Dvorak did not compose an imposing symphonic concerto like his friend Brahms, nor a glittering showpiece like Tchaikovsky. Instead, Dvorak’s concerto sings and dances to an orchestral accompaniment that seldom has much to say on its own.
Conductor Eckart Preu, Hadelich and the Spokane Symphony’s players delivered the concerto in all its graceful beauty.
Responding to an instantaneous and vociferous ovation, Hadelich played Paganini’s notoriously difficult Caprice No. 24. The caprice lasts less than five minutes, but its 11 variations on a simple tune cover an encyclopedic range of violinistic challenges for the fingers and the bow. I have never before heard this little work performed with such easy technical assurance and such musical sensitivity.
Hadelich’s encore led me to think of earlier works on the program in the light of Paganini’s short work. Brahms’ mighty Third Symphony showed how a composer very different from Paganini could extract the most emotional juice from tiny musical seeds over a much longer time span. And it showed how Brahms – who some thought to be a stuffy traditionalist – knew how to throw some surprising musical curveballs.
Preu and the orchestra released those surprises with great intensity. The lulling introduction to the finale suddenly exploded with energy, and the third movement, where one expects a light-hearted scherzo, Brahms gave us a melancholy romanza.

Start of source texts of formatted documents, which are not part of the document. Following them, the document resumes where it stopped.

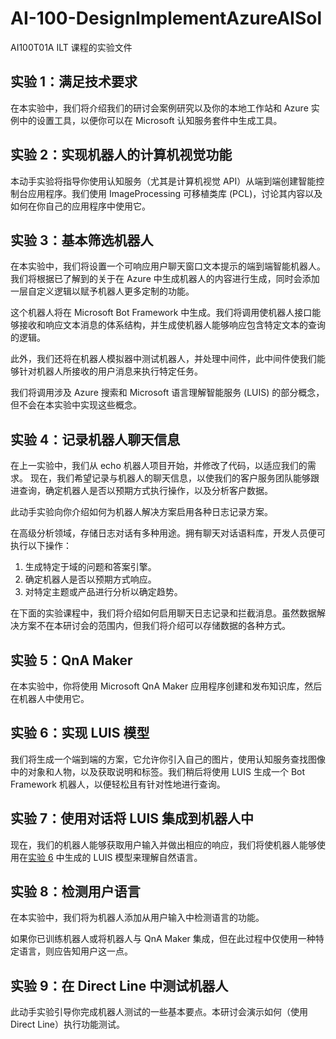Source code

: ﻿# AI-100-DesignImplementAzureAISol
AI100T01A ILT 课程的实验文件


## 实验 1：满足技术要求

在本实验中，我们将介绍我们的研讨会案例研究以及你的本地工作站和 Azure 实例中的设置工具，以便你可以在 Microsoft 认知服务套件中生成工具。

## 实验 2：实现机器人的计算机视觉功能

本动手实验将指导你使用认知服务（尤其是计算机视觉 API）从端到端创建智能控制台应用程序。我们使用 ImageProcessing 可移植类库 (PCL)，讨论其内容以及如何在你自己的应用程序中使用它。

## 实验 3：基本筛选机器人

在本实验中，我们将设置一个可响应用户聊天窗口文本提示的端到端智能机器人。我们将根据已了解到的关于在 Azure 中生成机器人的内容进行生成，同时会添加一层自定义逻辑以赋予机器人更多定制的功能。

这个机器人将在 Microsoft Bot Framework 中生成。我们将调用使机器人接口能够接收和响应文本消息的体系结构，并生成使机器人能够响应包含特定文本的查询的逻辑。

此外，我们还将在机器人模拟器中测试机器人，并处理中间件，此中间件使我们能够针对机器人所接收的用户消息来执行特定任务。

我们将调用涉及 Azure 搜索和 Microsoft 语言理解智能服务 (LUIS) 的部分概念，但不会在本实验中实现这些概念。

## 实验 4：记录机器人聊天信息

在上一实验中，我们从 echo 机器人项目开始，并修改了代码，以适应我们的需求。  现在，我们希望记录与机器人的聊天信息，以使我们的客户服务团队能够跟进查询，确定机器人是否以预期方式执行操作，以及分析客户数据。

此动手实验向你介绍如何为机器人解决方案启用各种日志记录方案。

在高级分析领域，存储日志对话有多种用途。拥有聊天对话语料库，开发人员便可执行以下操作：

1. 生成特定于域的问题和答案引擎。
2. 确定机器人是否以预期方式响应。
3. 对特定主题或产品进行分析以确定趋势。

在下面的实验课程中，我们将介绍如何启用聊天日志记录和拦截消息。虽然数据解决方案不在本研讨会的范围内，但我们将介绍可以存储数据的各种方式。

## 实验 5：QnA Maker

在本实验中，你将使用 Microsoft QnA Maker 应用程序创建和发布知识库，然后在机器人中使用它。

## 实验 6：实现 LUIS 模型

我们将生成一个端到端的方案，它允许你引入自己的图片，使用认知服务查找图像中的对象和人物，以及获取说明和标签。我们稍后将使用 LUIS 生成一个 Bot Framework 机器人，以便轻松且有针对性地进行查询。

## 实验 7：使用对话将 LUIS 集成到机器人中

现在，我们的机器人能够获取用户输入并做出相应的响应，我们将使机器人能够使用在[实验 6](/Lab6-Implement_LUIS/02-Implement_LUIS.md) 中生成的 LUIS 模型来理解自然语言。

## 实验 8：检测用户语言

在本实验中，我们将为机器人添加从用户输入中检测语言的功能。

如果你已训练机器人或将机器人与 QnA Maker 集成，但在此过程中仅使用一种特定语言，则应告知用户这一点。  

## 实验 9：在 Direct Line 中测试机器人

此动手实验引导你完成机器人测试的一些基本要点。本研讨会演示如何（使用 Direct Line）执行功能测试。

In this symphony, and elsewhere in the concert, principal horn Jennifer Brummett played beautifully. So, too, did her colleagues in the woodwind and brass sections.
I was surprised that some in the audience insisted on applauding after every movement. Some works invite, or even demand, applause after individual movements because of a brilliant end. Brahms’ Symphony No. 3 is not one of them.

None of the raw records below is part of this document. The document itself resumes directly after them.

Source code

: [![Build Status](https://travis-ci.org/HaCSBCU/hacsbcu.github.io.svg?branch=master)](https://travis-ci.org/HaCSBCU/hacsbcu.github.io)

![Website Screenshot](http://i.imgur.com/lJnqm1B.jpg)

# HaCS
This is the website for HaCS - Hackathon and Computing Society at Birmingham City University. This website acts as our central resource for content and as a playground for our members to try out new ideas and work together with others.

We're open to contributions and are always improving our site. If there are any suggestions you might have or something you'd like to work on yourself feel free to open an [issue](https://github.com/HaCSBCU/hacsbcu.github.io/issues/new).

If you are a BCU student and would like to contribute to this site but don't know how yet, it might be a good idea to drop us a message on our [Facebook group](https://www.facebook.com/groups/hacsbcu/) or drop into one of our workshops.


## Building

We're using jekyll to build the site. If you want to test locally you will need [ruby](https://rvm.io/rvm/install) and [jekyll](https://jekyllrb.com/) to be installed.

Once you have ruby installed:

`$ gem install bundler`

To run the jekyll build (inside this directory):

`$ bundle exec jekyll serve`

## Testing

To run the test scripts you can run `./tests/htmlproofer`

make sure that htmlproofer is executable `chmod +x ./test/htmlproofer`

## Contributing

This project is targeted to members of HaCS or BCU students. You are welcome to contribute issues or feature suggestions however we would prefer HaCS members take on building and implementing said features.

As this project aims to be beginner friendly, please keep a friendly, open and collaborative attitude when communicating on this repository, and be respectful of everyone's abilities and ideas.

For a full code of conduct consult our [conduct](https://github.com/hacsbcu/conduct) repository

Preu opened Saturday’s program with György Ligeti’s Concert Românesc (Romanian Concerto), a work of four short movements much like one of Bach’s Brandenburg Concertos with its interplay of orchestral soloists. But the music grows directly out of the folk music of Romania and Hungary and the urban Gypsies of their cities.

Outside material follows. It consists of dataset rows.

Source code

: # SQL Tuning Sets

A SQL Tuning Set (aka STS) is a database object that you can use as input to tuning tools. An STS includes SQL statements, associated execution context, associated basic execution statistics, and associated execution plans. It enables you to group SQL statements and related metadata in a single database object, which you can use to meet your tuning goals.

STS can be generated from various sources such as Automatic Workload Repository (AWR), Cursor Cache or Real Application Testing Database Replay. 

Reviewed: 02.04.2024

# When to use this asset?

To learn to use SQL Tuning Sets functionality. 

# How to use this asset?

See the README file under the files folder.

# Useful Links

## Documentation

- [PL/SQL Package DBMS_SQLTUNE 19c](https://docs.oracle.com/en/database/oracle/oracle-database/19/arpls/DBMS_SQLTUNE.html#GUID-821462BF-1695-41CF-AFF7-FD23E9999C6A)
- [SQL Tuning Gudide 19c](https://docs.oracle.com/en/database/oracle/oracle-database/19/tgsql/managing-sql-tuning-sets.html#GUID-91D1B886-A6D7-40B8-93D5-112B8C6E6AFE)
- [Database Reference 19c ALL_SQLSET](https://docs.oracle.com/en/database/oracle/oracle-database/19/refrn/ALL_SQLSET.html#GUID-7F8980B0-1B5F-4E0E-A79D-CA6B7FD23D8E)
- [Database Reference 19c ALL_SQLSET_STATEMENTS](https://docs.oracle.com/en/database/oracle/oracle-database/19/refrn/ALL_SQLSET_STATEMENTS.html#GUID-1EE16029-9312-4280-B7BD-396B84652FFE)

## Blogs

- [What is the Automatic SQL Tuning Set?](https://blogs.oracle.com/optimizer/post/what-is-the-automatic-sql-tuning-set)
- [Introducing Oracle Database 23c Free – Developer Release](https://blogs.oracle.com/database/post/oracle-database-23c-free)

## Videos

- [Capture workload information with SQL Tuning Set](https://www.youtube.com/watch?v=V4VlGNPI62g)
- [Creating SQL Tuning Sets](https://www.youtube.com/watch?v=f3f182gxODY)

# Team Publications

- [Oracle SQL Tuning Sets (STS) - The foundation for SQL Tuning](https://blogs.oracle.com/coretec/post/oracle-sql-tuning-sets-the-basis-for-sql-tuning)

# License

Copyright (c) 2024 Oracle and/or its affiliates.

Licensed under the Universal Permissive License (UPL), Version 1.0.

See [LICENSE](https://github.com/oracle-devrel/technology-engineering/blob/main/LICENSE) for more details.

Particularly affecting was the Romanian lullaby in the concerto’s first movement, played by clarinetist Chip Phillips to the gentle rocking of the strings. In a deft atmospheric touch, Ligeti recalled a camping trip to the Carpathian Mountains in the third movement with the sound of the alphorn imitated by Brummett and echoed offstage by Roger Logan along with the sounds of mountain breezes and the rumble of distant thunder.
For those who cringe at the thought of contemporary music, Preu and the orchestra provided an accessible entree with a work that also had real substance.
Preu had opened the second half of the concert with the 13-year-old Mozart’s Overture to his opera “Lucio Silla.” The opera has been charitably forgotten, but the overture sparkled as only Mozart’s music can.